Por Marimar Cosio
La Ciudad de México, vibrante y diversa, vive una transformación silenciosa que no todos celebran y que ha llegado a movilizaciones y protestas recientes que han llegado hasta la violencia.
La gentrificación, ese fenómeno en el que ciertos barrios se “ponen de moda” y comienzan a llenarse de cafés hipster, co-workings y renta en dólares, está cambiando no solo el paisaje urbano, sino la vida de miles de capitalinos.

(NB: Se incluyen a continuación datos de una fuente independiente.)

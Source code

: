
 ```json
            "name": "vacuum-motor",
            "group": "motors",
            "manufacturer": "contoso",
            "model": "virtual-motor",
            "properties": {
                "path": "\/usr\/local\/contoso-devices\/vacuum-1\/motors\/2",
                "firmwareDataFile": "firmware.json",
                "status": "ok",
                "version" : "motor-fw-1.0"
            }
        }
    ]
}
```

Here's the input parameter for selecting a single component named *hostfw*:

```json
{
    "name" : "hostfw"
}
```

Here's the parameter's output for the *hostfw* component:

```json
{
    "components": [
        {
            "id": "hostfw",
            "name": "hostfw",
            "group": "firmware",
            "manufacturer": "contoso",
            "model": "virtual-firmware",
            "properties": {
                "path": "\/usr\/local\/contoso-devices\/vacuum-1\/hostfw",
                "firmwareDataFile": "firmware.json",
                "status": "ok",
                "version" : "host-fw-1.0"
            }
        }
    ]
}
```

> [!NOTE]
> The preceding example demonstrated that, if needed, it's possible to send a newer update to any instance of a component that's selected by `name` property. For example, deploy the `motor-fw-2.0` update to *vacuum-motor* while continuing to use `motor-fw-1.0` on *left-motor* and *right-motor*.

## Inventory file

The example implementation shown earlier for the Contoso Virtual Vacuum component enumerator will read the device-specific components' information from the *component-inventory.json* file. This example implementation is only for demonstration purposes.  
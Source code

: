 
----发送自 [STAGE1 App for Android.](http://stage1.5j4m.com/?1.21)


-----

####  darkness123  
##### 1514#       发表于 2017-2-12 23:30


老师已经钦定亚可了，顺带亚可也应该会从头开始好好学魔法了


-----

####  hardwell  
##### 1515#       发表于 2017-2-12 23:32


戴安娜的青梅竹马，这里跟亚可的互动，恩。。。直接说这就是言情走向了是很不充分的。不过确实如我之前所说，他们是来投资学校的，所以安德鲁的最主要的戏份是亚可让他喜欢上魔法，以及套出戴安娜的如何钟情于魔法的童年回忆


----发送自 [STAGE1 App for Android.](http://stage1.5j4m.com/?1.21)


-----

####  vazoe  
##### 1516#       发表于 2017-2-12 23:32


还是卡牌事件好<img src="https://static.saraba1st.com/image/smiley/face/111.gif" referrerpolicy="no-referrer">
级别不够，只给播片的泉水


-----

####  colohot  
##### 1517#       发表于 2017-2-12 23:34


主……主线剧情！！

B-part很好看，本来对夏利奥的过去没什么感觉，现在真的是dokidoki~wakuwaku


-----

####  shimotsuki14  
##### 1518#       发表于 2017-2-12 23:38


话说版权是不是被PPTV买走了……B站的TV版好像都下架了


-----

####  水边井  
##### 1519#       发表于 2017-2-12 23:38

Colonias como Roma, Condesa, Juárez, San Rafael y ahora incluso Santa María la Ribera, han visto cómo el precio de la renta y los servicios se dispara. ¿La razón? La llegada masiva de extranjeros —principalmente nómadas digitales— y un modelo de desarrollo urbano que no protege a los habitantes originales. Lo que antes era un departamento accesible, hoy se alquila por más de lo que gana una familia entera en un mes.
El problema no es la diversidad ni el turismo, sino la desigualdad. Mientras algunos ganan en dólares y pagan en pesos, muchos otros son desplazados sin poder defenderse. Los vecinos de toda la vida ven cómo se pierden sus espacios, sus tiendas, sus redes comunitarias. La ciudad se vuelve más bonita para unos, pero más hostil para muchos otros.
La gentrificación en CDMX no es solo un fenómeno inmobiliario; es una señal de alerta social. Necesitamos políticas públicas que regulen el alquiler, que protejan el derecho a la vivienda, y que fomenten un desarrollo urbano justo e incluyente.
Porque una ciudad no solo es sus edificios: son las personas que la habitan.